Papers by Wouter Joosen

Parking Sensors: Analyzing and Detecting Parked Domains

In the same vein as the ecological study of ad injectors I reviewed back in June, this paper does an ecological analysis of domain parking. Domain parking is the industry term of art for the practice of registering a whole bunch of domain names you don’t have any particular use for but hope someone will buy, and while you wait for the buyer, sticking a website consisting entirely of ads in the space, usually with This domain is for sale! at the top in big friendly letters. Like many ad-driven online business models, domain parking can be mostly harmless or it can be a lead-in to outright scamming people and infesting their computers with malware, and the research question in this paper is, how bad does it get?

In order to answer that question, the authors carried out a modest-sized survey of 3000 parked domains, identified by trawling the DNS for name servers associated with 15 known parking services. (Also like many other online businesses, domain parking runs on an affiliate marketing basis: lots of small fry register the domains and then hand the keys over to big services that do the actual work of maintaining the websites with the ads.) All of these services engage in all of the abusive behavior one would expect: typosquatting, aggressive behavioral ad targeting, drive-by malware infection, and feeding visitors to scam artists and phishers. I do not come away with a clear sense of how common any of these attacks are relative to the default parking page of advertisements and links—they have numbers, but they’re not very well organized, and different sets of parking pages were used in each section (discussing a different type of abuse) which makes it hard to compare across sections.
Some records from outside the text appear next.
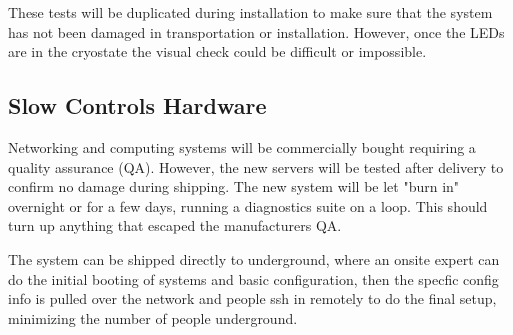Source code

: These tests will be duplicated during
installation to make sure that the system has
not been damaged in transportation or installation. However, once
the LEDs are in the cryostate the visual check could be difficult or impossible.


\subsection{Slow Controls Hardware}
\label{sec:fdsp-slow-cryo-qc-sc-hard}

Networking and computing systems will be commercially bought requiring a quality assurance (QA). However, the new servers will be tested after delivery to confirm no damage during shipping. The new system will be let "burn in" overnight or for a few days, running a diagnostics suite on a loop. This should turn up anything that escaped the manufacturers QA.

The system can be shipped directly to underground, where an onsite expert can do the initial booting of systems and basic configuration, then the specfic
config info is pulled over the network and people ssh in remotely to do
the final setup, minimizing the number of people underground.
I’m most interested in the last section of the paper, in which they develop a machine classifier that can distinguish parking pages from normal webpages, based on things like the amount of text that is and isn’t a hyperlink, number of external links, total volume of resources drawn from third-party sources, and so on. The bulk of this section is devoted to enumerating all of the features that they tested, but doesn’t do a terribly good job of explaining which features wound up being predictive. Algorithmic choices also seem a little arbitrary. They got 97.9% true positive rate and 0.5% false positive rate out of it, though, which says to me that this isn’t a terribly challenging classification problem and probably most anything would have worked. (This is consistent with the intuitive observation that you, a human, can tell at a glance when you’ve hit a parking page.)